Comment 7 Lucas Maneos (reporter) 2009-12-08 14:47:16 UTC
Nokia Care sent back a replacement device which looks brand-new.  It came with
firmware 1.2007.42-18 and I have added/removed/updated/re-configured nothing
(not even set up a WLAN connection) so far.  BSME-caused reboots still happen
when the battery is relatively low and the device is plugged into the charger. 
The charges itself seems to make no difference (tested with AC-4X, AC-8X and
ACP-12X + CA-44 adaptor):

~ $ grep . /proc/bootreason /var/lib/dsme/stats/*
/proc/bootreason:sw_rst
/var/lib/dsme/stats/lifeguard_resets:/usr/bin/bme_RX-44 :  5 *
/var/lib/dsme/stats/sw_rst:5

The only unchanged variable seems to be the battery (perhaps I didn't test
adequately in comment 4?) - I'll try to get a fresh BP-4L this week and see if
it makes a difference (though the current one still gives me several days of
normal use per full charge).
Comment 8 Lucas Maneos (reporter) 2009-12-13 17:01:17 UTC
No bme exits or reboots with new battery after three cycles from full to <25%
charge and charging back to full.

I can post the old battery (feel free to email me a snailmail address) if it
can help debug this.
Comment 9 Andre Klapper maemo.org 2010-02-04 11:02:01 UTC
This is a WONTFIX for Maemo4 (no surprise probably for you) as Nokia will only
provide bugfixes for blocker issues for Maemo4, if at all (and I have my
personal doubts even about that).
Comment 10 Lucas Maneos (reporter) 2010-02-04 11:49:02 UTC
(In reply to comment #9)
> This is a WONTFIX for Maemo4 (no surprise probably for you)
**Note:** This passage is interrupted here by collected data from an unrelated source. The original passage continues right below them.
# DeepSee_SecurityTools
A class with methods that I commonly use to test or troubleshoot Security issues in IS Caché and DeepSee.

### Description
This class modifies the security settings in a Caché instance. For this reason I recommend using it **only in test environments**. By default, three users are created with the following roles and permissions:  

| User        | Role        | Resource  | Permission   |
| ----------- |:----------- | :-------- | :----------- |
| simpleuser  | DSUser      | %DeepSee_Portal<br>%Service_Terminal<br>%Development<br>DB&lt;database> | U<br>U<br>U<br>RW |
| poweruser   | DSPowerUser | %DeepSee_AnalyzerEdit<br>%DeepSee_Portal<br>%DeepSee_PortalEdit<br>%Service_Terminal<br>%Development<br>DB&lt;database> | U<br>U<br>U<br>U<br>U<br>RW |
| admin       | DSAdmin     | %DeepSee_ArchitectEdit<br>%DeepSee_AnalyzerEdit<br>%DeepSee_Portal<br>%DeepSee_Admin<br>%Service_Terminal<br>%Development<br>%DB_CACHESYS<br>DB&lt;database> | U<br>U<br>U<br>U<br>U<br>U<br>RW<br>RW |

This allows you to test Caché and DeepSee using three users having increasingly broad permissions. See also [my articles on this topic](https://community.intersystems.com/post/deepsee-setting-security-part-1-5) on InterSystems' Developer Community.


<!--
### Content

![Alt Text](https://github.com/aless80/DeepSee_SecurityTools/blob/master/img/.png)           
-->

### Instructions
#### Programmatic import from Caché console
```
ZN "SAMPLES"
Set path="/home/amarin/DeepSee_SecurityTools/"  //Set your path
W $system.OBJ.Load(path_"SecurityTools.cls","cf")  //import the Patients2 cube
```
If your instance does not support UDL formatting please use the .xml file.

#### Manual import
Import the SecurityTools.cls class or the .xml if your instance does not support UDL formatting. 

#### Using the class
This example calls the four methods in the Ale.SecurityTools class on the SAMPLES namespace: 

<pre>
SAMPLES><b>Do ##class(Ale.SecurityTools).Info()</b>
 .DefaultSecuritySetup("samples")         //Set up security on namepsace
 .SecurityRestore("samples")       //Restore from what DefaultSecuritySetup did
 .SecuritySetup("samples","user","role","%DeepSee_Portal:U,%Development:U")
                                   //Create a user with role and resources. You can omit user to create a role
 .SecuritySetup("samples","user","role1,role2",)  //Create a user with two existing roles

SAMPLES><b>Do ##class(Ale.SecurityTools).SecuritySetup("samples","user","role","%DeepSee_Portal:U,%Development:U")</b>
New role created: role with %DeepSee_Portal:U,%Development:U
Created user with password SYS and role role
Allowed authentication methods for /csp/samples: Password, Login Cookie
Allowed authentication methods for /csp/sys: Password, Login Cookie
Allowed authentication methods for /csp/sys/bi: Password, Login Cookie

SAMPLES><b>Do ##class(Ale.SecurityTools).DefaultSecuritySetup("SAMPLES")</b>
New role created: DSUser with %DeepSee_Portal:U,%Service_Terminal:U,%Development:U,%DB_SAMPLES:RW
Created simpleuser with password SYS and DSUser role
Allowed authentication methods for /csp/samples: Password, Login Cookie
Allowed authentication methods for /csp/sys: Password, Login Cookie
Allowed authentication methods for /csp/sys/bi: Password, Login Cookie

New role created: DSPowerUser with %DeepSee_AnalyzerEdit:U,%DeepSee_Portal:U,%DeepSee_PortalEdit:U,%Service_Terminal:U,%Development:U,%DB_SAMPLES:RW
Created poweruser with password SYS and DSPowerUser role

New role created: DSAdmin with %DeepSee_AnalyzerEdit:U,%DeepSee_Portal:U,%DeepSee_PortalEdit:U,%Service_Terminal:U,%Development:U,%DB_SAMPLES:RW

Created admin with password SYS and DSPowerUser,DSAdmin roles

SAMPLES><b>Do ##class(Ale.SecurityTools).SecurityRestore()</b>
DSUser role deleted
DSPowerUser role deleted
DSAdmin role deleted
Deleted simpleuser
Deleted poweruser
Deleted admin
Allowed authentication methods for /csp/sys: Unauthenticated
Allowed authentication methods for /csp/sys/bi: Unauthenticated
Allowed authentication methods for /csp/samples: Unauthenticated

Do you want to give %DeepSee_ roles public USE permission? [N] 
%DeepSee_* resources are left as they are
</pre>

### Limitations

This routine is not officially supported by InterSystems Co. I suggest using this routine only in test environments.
Of course, but unless this is known to be FIXED in Fremantle(TM) I think
someone should still take a look at it.  It'll probably be a year or two before
N900 batteries age enough to trigger it, but it's better to fix this before it
starts happening, no?

Note that there are at least 3 different exit reasons: SIGPIPE, SIGABRT and
clean exit.  The first two certainly look like bugs, and IMHO bme shouldn't
spontaneously exit even with status 0 (and thus trigger a reboot) in any case.
Comment 11 Andre Klapper maemo.org 2010-03-01 19:42:25 UTC
So this might/will happen in the future with N900 you assume? Hmm... a fresh,
clean summary of this is highly welcome that I can copy&paste to the internal
tracker...
Comment 12 Lucas Maneos (reporter) 2010-03-02 08:52:00 UTC
(In reply to comment #11)
> So this might/will happen in the future with N900 you assume?
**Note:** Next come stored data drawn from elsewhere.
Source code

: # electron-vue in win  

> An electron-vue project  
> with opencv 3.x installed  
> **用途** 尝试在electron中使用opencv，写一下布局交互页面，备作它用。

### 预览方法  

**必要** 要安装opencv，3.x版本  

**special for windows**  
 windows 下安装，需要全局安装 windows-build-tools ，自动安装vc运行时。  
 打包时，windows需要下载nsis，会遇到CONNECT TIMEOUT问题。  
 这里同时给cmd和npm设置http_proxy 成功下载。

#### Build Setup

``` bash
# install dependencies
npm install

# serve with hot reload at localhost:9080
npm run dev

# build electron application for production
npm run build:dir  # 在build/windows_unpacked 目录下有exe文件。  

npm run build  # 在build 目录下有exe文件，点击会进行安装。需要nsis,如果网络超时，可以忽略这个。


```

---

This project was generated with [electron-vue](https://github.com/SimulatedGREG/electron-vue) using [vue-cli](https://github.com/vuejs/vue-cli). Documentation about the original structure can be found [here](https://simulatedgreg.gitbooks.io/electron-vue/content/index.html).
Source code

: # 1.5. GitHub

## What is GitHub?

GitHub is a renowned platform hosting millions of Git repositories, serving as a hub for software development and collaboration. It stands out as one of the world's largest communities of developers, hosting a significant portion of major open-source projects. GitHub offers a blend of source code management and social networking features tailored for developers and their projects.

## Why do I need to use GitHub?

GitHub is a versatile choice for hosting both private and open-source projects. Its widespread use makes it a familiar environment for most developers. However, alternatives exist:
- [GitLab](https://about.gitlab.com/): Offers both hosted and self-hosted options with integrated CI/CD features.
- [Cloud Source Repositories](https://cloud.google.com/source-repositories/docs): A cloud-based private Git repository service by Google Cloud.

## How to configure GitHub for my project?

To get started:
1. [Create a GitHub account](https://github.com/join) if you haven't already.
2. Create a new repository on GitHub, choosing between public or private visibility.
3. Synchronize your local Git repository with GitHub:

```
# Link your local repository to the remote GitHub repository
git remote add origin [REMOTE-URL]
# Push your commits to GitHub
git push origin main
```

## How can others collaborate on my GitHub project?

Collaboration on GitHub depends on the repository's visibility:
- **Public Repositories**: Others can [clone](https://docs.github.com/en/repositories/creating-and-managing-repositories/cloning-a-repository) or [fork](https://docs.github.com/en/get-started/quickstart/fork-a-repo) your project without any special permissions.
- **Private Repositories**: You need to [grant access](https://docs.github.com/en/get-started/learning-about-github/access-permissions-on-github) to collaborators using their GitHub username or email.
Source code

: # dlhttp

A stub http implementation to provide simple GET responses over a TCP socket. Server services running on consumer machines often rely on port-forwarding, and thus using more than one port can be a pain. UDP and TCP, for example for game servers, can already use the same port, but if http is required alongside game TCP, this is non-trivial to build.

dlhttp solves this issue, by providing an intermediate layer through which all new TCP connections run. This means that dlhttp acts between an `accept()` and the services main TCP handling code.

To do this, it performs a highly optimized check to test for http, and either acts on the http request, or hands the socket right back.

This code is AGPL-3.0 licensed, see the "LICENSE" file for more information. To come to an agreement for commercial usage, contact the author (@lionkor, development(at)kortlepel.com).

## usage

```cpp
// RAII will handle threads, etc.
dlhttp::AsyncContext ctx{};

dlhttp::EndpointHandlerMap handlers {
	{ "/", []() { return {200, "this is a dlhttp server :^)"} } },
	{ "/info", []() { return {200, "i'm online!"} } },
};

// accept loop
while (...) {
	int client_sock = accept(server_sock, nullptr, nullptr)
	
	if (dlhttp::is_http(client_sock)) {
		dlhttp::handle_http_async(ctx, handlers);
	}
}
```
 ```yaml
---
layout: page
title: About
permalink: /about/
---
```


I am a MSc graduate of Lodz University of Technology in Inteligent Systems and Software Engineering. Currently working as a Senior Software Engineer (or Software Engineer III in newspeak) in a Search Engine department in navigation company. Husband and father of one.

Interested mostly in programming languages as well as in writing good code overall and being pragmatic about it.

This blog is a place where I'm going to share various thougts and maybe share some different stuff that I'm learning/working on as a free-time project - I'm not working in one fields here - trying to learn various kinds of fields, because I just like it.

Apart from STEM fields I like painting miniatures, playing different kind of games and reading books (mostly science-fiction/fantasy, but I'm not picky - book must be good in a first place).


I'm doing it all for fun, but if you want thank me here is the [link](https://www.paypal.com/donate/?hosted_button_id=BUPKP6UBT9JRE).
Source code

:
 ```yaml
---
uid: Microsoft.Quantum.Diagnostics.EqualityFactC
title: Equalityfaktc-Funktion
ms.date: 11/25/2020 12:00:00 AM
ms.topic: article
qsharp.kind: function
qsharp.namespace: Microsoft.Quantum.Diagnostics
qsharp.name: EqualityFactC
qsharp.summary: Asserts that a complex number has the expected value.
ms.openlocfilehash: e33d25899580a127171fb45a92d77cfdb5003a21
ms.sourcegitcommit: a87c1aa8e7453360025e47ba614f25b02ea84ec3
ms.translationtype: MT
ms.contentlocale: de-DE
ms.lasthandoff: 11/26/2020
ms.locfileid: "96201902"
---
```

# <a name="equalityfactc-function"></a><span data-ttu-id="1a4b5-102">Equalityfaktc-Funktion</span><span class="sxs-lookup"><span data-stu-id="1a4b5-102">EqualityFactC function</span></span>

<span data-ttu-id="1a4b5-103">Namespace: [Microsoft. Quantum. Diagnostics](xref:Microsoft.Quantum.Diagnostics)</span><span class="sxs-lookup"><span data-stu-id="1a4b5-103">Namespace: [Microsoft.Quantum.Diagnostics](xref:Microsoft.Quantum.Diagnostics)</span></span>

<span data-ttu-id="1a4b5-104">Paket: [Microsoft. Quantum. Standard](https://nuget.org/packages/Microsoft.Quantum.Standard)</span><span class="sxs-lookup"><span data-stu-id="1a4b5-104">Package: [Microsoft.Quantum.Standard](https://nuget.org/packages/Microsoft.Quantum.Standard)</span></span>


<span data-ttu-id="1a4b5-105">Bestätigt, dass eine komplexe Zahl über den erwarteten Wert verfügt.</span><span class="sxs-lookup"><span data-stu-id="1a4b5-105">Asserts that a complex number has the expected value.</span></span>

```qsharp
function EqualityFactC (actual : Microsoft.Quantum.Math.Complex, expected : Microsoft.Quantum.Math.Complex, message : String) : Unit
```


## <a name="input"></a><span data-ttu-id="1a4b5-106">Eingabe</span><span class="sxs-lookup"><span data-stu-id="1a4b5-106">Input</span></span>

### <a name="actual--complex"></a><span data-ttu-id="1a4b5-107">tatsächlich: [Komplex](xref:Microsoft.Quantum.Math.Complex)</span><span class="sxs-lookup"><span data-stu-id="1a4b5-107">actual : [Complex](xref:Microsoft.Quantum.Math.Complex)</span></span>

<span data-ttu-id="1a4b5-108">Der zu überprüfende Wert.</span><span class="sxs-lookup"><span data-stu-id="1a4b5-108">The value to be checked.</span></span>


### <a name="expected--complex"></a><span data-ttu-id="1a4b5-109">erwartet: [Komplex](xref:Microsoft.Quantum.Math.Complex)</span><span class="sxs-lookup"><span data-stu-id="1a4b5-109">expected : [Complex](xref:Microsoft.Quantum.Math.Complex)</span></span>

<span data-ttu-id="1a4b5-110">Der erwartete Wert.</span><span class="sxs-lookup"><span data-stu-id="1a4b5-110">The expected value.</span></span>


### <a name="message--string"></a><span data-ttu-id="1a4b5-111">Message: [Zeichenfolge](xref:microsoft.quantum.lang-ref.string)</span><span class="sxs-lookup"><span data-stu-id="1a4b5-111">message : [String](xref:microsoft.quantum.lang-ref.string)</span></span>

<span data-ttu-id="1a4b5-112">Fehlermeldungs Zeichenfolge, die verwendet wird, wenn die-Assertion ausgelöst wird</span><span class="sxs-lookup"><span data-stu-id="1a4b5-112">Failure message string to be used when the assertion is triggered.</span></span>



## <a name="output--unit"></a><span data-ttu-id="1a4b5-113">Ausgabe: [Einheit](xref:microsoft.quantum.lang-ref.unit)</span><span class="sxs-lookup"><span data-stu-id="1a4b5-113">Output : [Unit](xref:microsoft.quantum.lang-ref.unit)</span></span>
Maybe (it's possible that it's been fixed in the meantime or that li-ion
batteries won't trigger it).  Worth having a look I think.

> Hmm... a fresh,
> clean summary of this is highly welcome that I can copy&paste to the internal
> tracker...

Summary updated.
Comment 13 Lucas Maneos (reporter) 2010-04-26 20:38:58 UTC
Hm, I just noticed bug 3144 of which this may be a duplicate.  Can you compare
int-82382 & int-159241 to confirm?

If so, this was fixed (but not released) for Diablo, so Fremantle probably
contains the fix.
Comment 14 Andre Klapper maemo.org 2010-05-03 19:45:34 UTC
(In reply to comment #13)
> int-82382 .... If so, this was fixed (but not released) for Diablo

It was fixed for Diablo in initfs-diablo 0.95.31.1-200848maemo1 after the
5.2008.43-7 release.
Comment 15 Lucas Maneos (reporter) 2010-05-04 13:14:53 UTC
(In reply to comment #14)
> It was fixed for Diablo in initfs-diablo 0.95.31.1-200848maemo1 after the
> 5.2008.43-7 release.

Yeah, I got that from the comments :-)  Just wondering if it is actually the
same bug.  I still have the old battery and am happy to post for testing, or
even better test myself if (hint hint nudge nudge) Nokia can be persuaded to
release the fixed binary as non-free for the community SSU.
Comment 16 Andre Klapper maemo.org 2010-05-04 22:39:23 UTC
I've linked internally to bug 3144. Let's see.